Approaching close, London’s premier index was trading around one per cent higher at 8,255.49, although the midcap FTSE 250 was flat at 8,255.49
The strong performance was led by the FTSE’s mining companies, with Endeavour Mining and Fresnillo climbing 4.4 per cent and 4.0 per cent respectively. BP gained 2.6 per cent while Shell rose 2.2 per cent.
These companies were boosted by a weaker pound, which dipped below $1.24 for the first time since April 2024. A weaker pound tends to benefit many of the FTSE 100’s biggest firms, who make much of their income from abroad.
Sterling’s weakness helped to offset broader concerns about the economic outlook in the New Year, which weighed on sentiment in early trade.
Jim Reid, head of research at Deutsche Bank, said that a “big question” for markets this year will be Donald Trump’s approach to imposing tariffs on trading partners.
“We’ve already seen markets react in response to Trump’s social media posts, having discussed new tariffs on China, Canada and Mexico. But it’s still an open question as to whether various deals might be reached with other countries to avoid higher tariffs,” he said.

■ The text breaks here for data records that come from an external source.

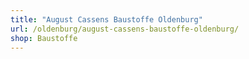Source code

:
 ```yaml
---
title: "August Cassens Baustoffe Oldenburg"
url: /oldenburg/august-cassens-baustoffe-oldenburg/
shop: Baustoffe
---
```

“There’s the potential for a significant shift in global trade patterns, and we know from Trump’s first term that markets can be very reactive to any tariff news,” Reid added.

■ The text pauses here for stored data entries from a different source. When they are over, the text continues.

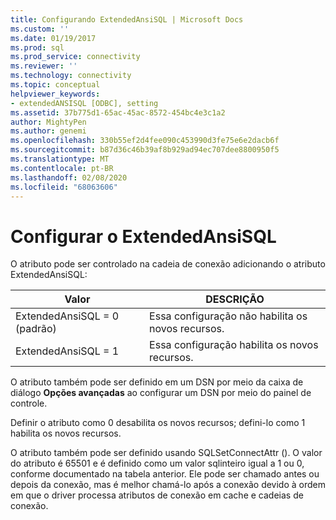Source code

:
 ```yaml
---
title: Configurando ExtendedAnsiSQL | Microsoft Docs
ms.custom: ''
ms.date: 01/19/2017
ms.prod: sql
ms.prod_service: connectivity
ms.reviewer: ''
ms.technology: connectivity
ms.topic: conceptual
helpviewer_keywords:
- extendedANSISQL [ODBC], setting
ms.assetid: 37b775d1-65ac-45ac-8572-454bc4e3c1a2
author: MightyPen
ms.author: genemi
ms.openlocfilehash: 330b55ef2d4fee090c453990d3fe75e6e2dacb6f
ms.sourcegitcommit: b87d36c46b39af8b929ad94ec707dee8800950f5
ms.translationtype: MT
ms.contentlocale: pt-BR
ms.lasthandoff: 02/08/2020
ms.locfileid: "68063606"
---
```

# <a name="setting-extendedansisql"></a>Configurar o ExtendedAnsiSQL
O atributo pode ser controlado na cadeia de conexão adicionando o atributo ExtendedAnsiSQL:  
  
|Valor|DESCRIÇÃO|  
|-----------|-----------------|  
|ExtendedAnsiSQL = 0 (padrão)|Essa configuração não habilita os novos recursos.|  
|ExtendedAnsiSQL = 1|Essa configuração habilita os novos recursos.|  
  
 O atributo também pode ser definido em um DSN por meio da caixa de diálogo **Opções avançadas** ao configurar um DSN por meio do painel de controle.  
  
 Definir o atributo como 0 desabilita os novos recursos; defini-lo como 1 habilita os novos recursos.  
  
 O atributo também pode ser definido usando SQLSetConnectAttr (). O valor do atributo é 65501 e é definido como um valor sqlinteiro igual a 1 ou 0, conforme documentado na tabela anterior. Ele pode ser chamado antes ou depois da conexão, mas é melhor chamá-lo após a conexão devido à ordem em que o driver processa atributos de conexão em cache e cadeias de conexão.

Economic data out from China on Thursday morning showed that the prospect of tariffs was already proving harmful for the world’s second largest economy.
The manufacturing purchasing managers index (PMI) slipped to 50.5, much lower than the 51.7 expected by economists.
“Exports dragged on demand amid mounting uncertainties stemming from the overseas economic environment and global trade,” Wang Zhe, senior economist at Caixin Insight Group, said.
Exchanges in Asia ended the year’s first day of trading lower following the data, with Hong Kong’s Hang Seng finishing 2.2 per cent lower and the Shanghai Stock Exchange down 2.7 per cent.
Another question for investors will be the pace of interest rate cuts in 2025, particularly in the US.
The Fed’s latest projections suggest that there will be just two rate cuts this year, reflecting the strength of the economy and the potential pressures resulting from a Trump presidency.
Markets expect a slightly faster pace of rate cuts, but Reid noted that market expectations had been “too dovish” for the past three years running. “It’s going to be interesting to see if we do get the additional rate cuts that markets are pricing in,” he said.